Macronutrient (N, P, S, K, Ca, and Mg) availability and distribution in soils of grassland ecosystems are affected by diverse factors, including landscape position, climate, and forms of management. This study examined flux in plant-available macronutrients in production-scale (60 to 80 ha) paddocks of southern tallgrass prairie of central Oklahoma, United States, managed (2009–15) under two contrasting stocking methods (continuous yearlong; rotational stocking among 10 sub-paddocks). Macronutrient availability within the 0–7.5 cm and 7.5–15 cm soil depths were determined with sets of anion-cation exchange membrane probes at 16 locations within paddocks, oriented along transects from water sources to far corners.
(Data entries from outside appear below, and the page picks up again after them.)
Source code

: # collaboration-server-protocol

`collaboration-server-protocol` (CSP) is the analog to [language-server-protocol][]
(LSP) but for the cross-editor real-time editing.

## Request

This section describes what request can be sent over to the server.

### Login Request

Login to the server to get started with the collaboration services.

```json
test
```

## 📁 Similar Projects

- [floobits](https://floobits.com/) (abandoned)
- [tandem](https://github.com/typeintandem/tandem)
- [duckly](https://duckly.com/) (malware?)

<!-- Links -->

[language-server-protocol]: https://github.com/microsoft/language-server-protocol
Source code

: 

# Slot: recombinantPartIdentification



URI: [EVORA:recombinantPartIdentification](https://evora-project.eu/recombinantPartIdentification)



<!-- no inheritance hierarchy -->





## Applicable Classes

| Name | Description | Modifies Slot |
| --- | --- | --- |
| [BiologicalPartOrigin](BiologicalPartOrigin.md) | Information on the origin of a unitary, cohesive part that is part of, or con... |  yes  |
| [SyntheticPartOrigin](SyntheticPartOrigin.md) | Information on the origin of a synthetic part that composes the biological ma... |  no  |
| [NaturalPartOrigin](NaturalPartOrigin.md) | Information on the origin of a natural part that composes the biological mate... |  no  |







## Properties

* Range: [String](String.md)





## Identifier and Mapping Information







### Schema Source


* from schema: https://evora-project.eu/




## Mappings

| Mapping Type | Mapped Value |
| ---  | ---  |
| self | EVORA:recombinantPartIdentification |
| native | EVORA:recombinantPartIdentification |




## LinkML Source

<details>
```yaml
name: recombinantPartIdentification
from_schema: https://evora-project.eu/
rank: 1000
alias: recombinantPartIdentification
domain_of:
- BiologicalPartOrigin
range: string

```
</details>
No clear overall effect related to stocking method was recorded for all macronutrient distributions. The only significant stocking method × location interaction occurred for K (p
= 0.01). All other macronutrients displayed significant (p
< 0.08) location effects that were common across stocking methods. Effects relatable to stocking method occurred in interactions with soil depth or time of year (p
< 0.10), but responses of macronutrient flux to stocking method in these interactions varied. Higher flux occurred in available S, Ca, and Mg in proximity (<24 m) to water sources, which may be related to grazing, but local features of the landscape may also have been involved. More attention to landscape features included within paddocks, and standardized organization of water and other features within paddocks, would improve the potential to define grazing effects on macronutrient distribution.